Share on facebook
Share on twitter
Share on linkedin

Full Body Strength Training: The Top 10 Exercises

Holly Smith

By: Holly Smith, M.D. - Osteopathic Medicine, B.S. - Dietetics, NASM-PES Certified Trainer,

Writer, The Fit Father Project & Fit Mother Project

full body strength training

Looking to build strength and/or lose weight without spending hours in the gym? Full-body strength training is one of your best options.

Being a dad means juggling a lot of responsibilities at once. Kids, work, and family obligations take up a big chunk of your time.

But that doesn't mean you can't still be in the best shape of your life!

The key is making the most out of each of your workouts.

It's a win-win for busy dads! You can look and feel great without it taking hours out of your busy days.

You CAN build age-defying muscle by combining proven “old school” muscle secrets with “new school” science. Here's how.

Benefits of Full Body Strength Training

Target Major Muscles Groups More Frequently

Full-body strength training gives you killer workouts that target all of your major muscle groups.

And when you are utilizing these types of exercises, you can achieve a high level of results in under an hour a day, and as little as three days a week.

When you incorporate full-body strength training, you can hit each muscle group in a single workout session instead of isolating your muscle groups to one day a week.

And research has shown that increasing the frequency of exercising each muscle group can lead to bigger strength and hypertrophy gains as compared to isolating muscle groups and only targeting them once a week.

Increase Fitness

In the past, you may have tried workout programs that had you target specific body parts on each day of the week.

For example, one day may have been “leg day” and another “back and bicep day.”

But studies have shown that full-body workouts can be more beneficial for improving fitness and building muscle.

Short on time? Build your lower body with this at home lower body strength workout. All it takes is 30 minutes!

Decrease Muscle Soreness

When you do countless reps on one body part, you end up feeling extremely sore when you go to work out the next day.

But with full-body strength training, since you aren’t just piling up legs on one muscle group, this will allow for better recovery.
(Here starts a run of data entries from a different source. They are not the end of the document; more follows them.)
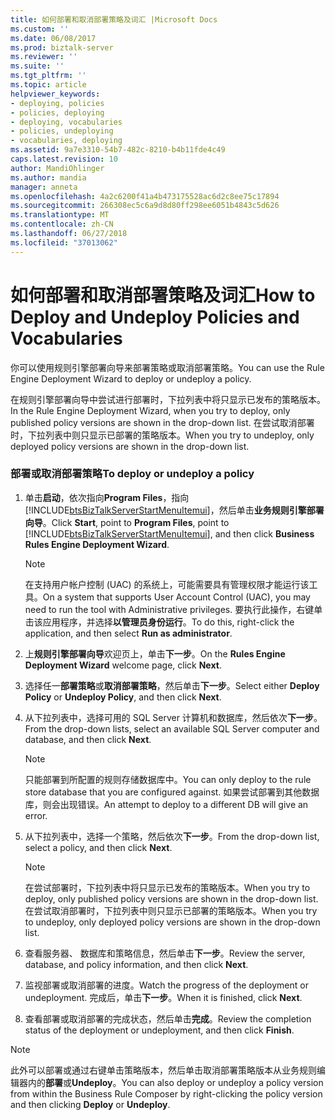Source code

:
 ```yaml
---
title: 如何部署和取消部署策略及词汇 |Microsoft Docs
ms.custom: ''
ms.date: 06/08/2017
ms.prod: biztalk-server
ms.reviewer: ''
ms.suite: ''
ms.tgt_pltfrm: ''
ms.topic: article
helpviewer_keywords:
- deploying, policies
- policies, deploying
- deploying, vocabularies
- policies, undeploying
- vocabularies, deploying
ms.assetid: 9a7e3310-54b7-482c-8210-b4b11fde4c49
caps.latest.revision: 10
author: MandiOhlinger
ms.author: mandia
manager: anneta
ms.openlocfilehash: 4a2c6200f41a4b473175528ac6d2c8ee75c17894
ms.sourcegitcommit: 266308ec5c6a9d8d80ff298ee6051b4843c5d626
ms.translationtype: MT
ms.contentlocale: zh-CN
ms.lasthandoff: 06/27/2018
ms.locfileid: "37013062"
---
```

# <a name="how-to-deploy-and-undeploy-policies-and-vocabularies"></a><span data-ttu-id="3cc9e-102">如何部署和取消部署策略及词汇</span><span class="sxs-lookup"><span data-stu-id="3cc9e-102">How to Deploy and Undeploy Policies and Vocabularies</span></span>
<span data-ttu-id="3cc9e-103">你可以使用规则引擎部署向导来部署策略或取消部署策略。</span><span class="sxs-lookup"><span data-stu-id="3cc9e-103">You can use the Rule Engine Deployment Wizard to deploy or undeploy a policy.</span></span>  
  
 <span data-ttu-id="3cc9e-104">在规则引擎部署向导中尝试进行部署时，下拉列表中将只显示已发布的策略版本。</span><span class="sxs-lookup"><span data-stu-id="3cc9e-104">In the Rule Engine Deployment Wizard, when you try to deploy, only published policy versions are shown in the drop-down list.</span></span> <span data-ttu-id="3cc9e-105">在尝试取消部署时，下拉列表中则只显示已部署的策略版本。</span><span class="sxs-lookup"><span data-stu-id="3cc9e-105">When you try to undeploy, only deployed policy versions are shown in the drop-down list.</span></span>  
  
### <a name="to-deploy-or-undeploy-a-policy"></a><span data-ttu-id="3cc9e-106">部署或取消部署策略</span><span class="sxs-lookup"><span data-stu-id="3cc9e-106">To deploy or undeploy a policy</span></span>  
  
1. <span data-ttu-id="3cc9e-107">单击**启动**，依次指向**Program Files**，指向[!INCLUDE[btsBizTalkServerStartMenuItemui](../includes/btsbiztalkserverstartmenuitemui-md.md)]，然后单击**业务规则引擎部署向导**。</span><span class="sxs-lookup"><span data-stu-id="3cc9e-107">Click **Start**, point to **Program Files**, point to [!INCLUDE[btsBizTalkServerStartMenuItemui](../includes/btsbiztalkserverstartmenuitemui-md.md)], and then click **Business Rules Engine Deployment Wizard**.</span></span>  
  
   > [!NOTE]
   >  <span data-ttu-id="3cc9e-108">在支持用户帐户控制 (UAC) 的系统上，可能需要具有管理权限才能运行该工具。</span><span class="sxs-lookup"><span data-stu-id="3cc9e-108">On a system that supports User Account Control (UAC), you may need to run the tool with Administrative privileges.</span></span> <span data-ttu-id="3cc9e-109">要执行此操作，右键单击该应用程序，并选择**以管理员身份运行**。</span><span class="sxs-lookup"><span data-stu-id="3cc9e-109">To do this, right-click the application, and then select **Run as administrator**.</span></span>  
  
2. <span data-ttu-id="3cc9e-110">上**规则引擎部署向导**欢迎页上，单击**下一步**。</span><span class="sxs-lookup"><span data-stu-id="3cc9e-110">On the **Rules Engine Deployment Wizard** welcome page, click **Next**.</span></span>  
  
3. <span data-ttu-id="3cc9e-111">选择任一**部署策略**或**取消部署策略**，然后单击**下一步**。</span><span class="sxs-lookup"><span data-stu-id="3cc9e-111">Select either **Deploy Policy** or **Undeploy Policy**, and then click **Next**.</span></span>  
  
4. <span data-ttu-id="3cc9e-112">从下拉列表中，选择可用的 SQL Server 计算机和数据库，然后依次**下一步**。</span><span class="sxs-lookup"><span data-stu-id="3cc9e-112">From the drop-down lists, select an available SQL Server computer and database, and then click **Next**.</span></span>  
  
   > [!NOTE]
   >  <span data-ttu-id="3cc9e-113">只能部署到所配置的规则存储数据库中。</span><span class="sxs-lookup"><span data-stu-id="3cc9e-113">You can only deploy to the rule store database that you are configured against.</span></span> <span data-ttu-id="3cc9e-114">如果尝试部署到其他数据库，则会出现错误。</span><span class="sxs-lookup"><span data-stu-id="3cc9e-114">An attempt to deploy to a different DB will give an error.</span></span>  
  
5. <span data-ttu-id="3cc9e-115">从下拉列表中，选择一个策略，然后依次**下一步**。</span><span class="sxs-lookup"><span data-stu-id="3cc9e-115">From the drop-down list, select a policy, and then click **Next**.</span></span>  
  
   > [!NOTE]
   >  <span data-ttu-id="3cc9e-116">在尝试部署时，下拉列表中将只显示已发布的策略版本。</span><span class="sxs-lookup"><span data-stu-id="3cc9e-116">When you try to deploy, only published policy versions are shown in the drop-down list.</span></span> <span data-ttu-id="3cc9e-117">在尝试取消部署时，下拉列表中则只显示已部署的策略版本。</span><span class="sxs-lookup"><span data-stu-id="3cc9e-117">When you try to undeploy, only deployed policy versions are shown in the drop-down list.</span></span>  
  
6. <span data-ttu-id="3cc9e-118">查看服务器、 数据库和策略信息，然后单击**下一步**。</span><span class="sxs-lookup"><span data-stu-id="3cc9e-118">Review the server, database, and policy information, and then click **Next**.</span></span>  
  
7. <span data-ttu-id="3cc9e-119">监视部署或取消部署的进度。</span><span class="sxs-lookup"><span data-stu-id="3cc9e-119">Watch the progress of the deployment or undeployment.</span></span> <span data-ttu-id="3cc9e-120">完成后，单击**下一步**。</span><span class="sxs-lookup"><span data-stu-id="3cc9e-120">When it is finished, click **Next**.</span></span>  
  
8. <span data-ttu-id="3cc9e-121">查看部署或取消部署的完成状态，然后单击**完成**。</span><span class="sxs-lookup"><span data-stu-id="3cc9e-121">Review the completion status of the deployment or undeployment, and then click **Finish**.</span></span>  
  
> [!NOTE]
>  <span data-ttu-id="3cc9e-122">此外可以部署或通过右键单击策略版本，然后单击取消部署策略版本从业务规则编辑器内的**部署**或**Undeploy**。</span><span class="sxs-lookup"><span data-stu-id="3cc9e-122">You can also deploy or undeploy a policy version from within the Business Rule Composer by right-clicking the policy version and then clicking **Deploy** or **Undeploy**.</span></span>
This means you can give your best effort for your next workout.

Maximize Muscle Building Potential

Full-body strength training is excellent because you are able to make the most out of muscle synthesis after each workout.
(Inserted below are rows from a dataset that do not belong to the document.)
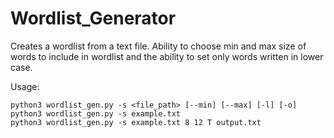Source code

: # Wordlist_Generator
Creates a wordlist from a text file. Ability to choose min and max size of words to include in wordlist and the ability to set only words written in lower case.

Usage:

```
python3 wordlist_gen.py -s <file_path> [--min] [--max] [-l] [-o]
python3 wordlist_gen.py -s example.txt
python3 wordlist_gen.py -s example.txt 8 12 T output.txt
```
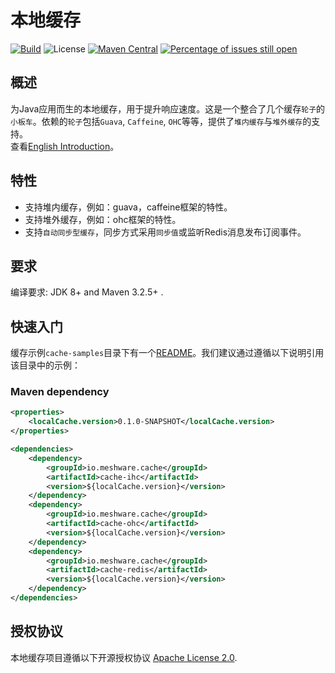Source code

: # 本地缓存

[![Build](https://github.com/meshware/local-cache/actions/workflows/build.yml/badge.svg)](https://github.com/meshware/local-cache/actions/workflows/build.yml)
![License](https://img.shields.io/github/license/meshware/local-cache.svg)
[![Maven Central](https://img.shields.io/maven-central/v/io.meshware.cache/local-cache.svg?label=maven%20central)](https://search.maven.org/search?q=g:io.meshware.cache)
[![Percentage of issues still open](http://isitmaintained.com/badge/open/meshware/local-cache.svg)](http://isitmaintained.com/project/meshware/local-cache "Percentage of issues still open")

## 概述
为Java应用而生的本地缓存，用于提升响应速度。这是一个整合了几个缓存`轮子`的`小板车`。依赖的`轮子`包括`Guava`, `Caffeine`, `OHC`等等，提供了`堆内缓存`与`堆外缓存`的支持。   
查看[English Introduction](./README.md)。

## 特性
- 支持堆内缓存，例如：guava，caffeine框架的特性。
- 支持堆外缓存，例如：ohc框架的特性。
- 支持`自动同步型缓存`，同步方式采用`同步值`或监听Redis消息发布订阅事件。

## 要求
编译要求: JDK 8+ and Maven 3.2.5+ .

## 快速入门
缓存示例`cache-samples`目录下有一个[README](./cache-samples/README.md)。我们建议通过遵循以下说明引用该目录中的示例：

### Maven dependency
```xml
<properties>
    <localCache.version>0.1.0-SNAPSHOT</localCache.version>
</properties>

<dependencies>
    <dependency>
        <groupId>io.meshware.cache</groupId>
        <artifactId>cache-ihc</artifactId>
        <version>${localCache.version}</version>
    </dependency>
    <dependency>
        <groupId>io.meshware.cache</groupId>
        <artifactId>cache-ohc</artifactId>
        <version>${localCache.version}</version>
    </dependency>
    <dependency>
        <groupId>io.meshware.cache</groupId>
        <artifactId>cache-redis</artifactId>
        <version>${localCache.version}</version>
    </dependency>
</dependencies>
```

## 授权协议
本地缓存项目遵循以下开源授权协议 [Apache License 2.0](./LICENSE).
For one, you are giving your body enough time to recover before the next full-body workout.

This means you can give your best effort in every workout.

On top of this, by not allowing too much time before targeting each muscle group, you are able to hit the best window for when muscle growth is at its highest potential.

This, in turn, will increase lean muscle mass and decrease body fat percentage.

Learn how you should be working out in your 40s, 50s, and 60s, and how you should be eating and supplementing your diet.

Avoid Overtraining

By splitting up your workouts, you can avoid overtraining specific muscle groups.

For example, if you specifically focus on legs one day, there is a higher risk of overtraining as you try to cram all of your leg work into one day.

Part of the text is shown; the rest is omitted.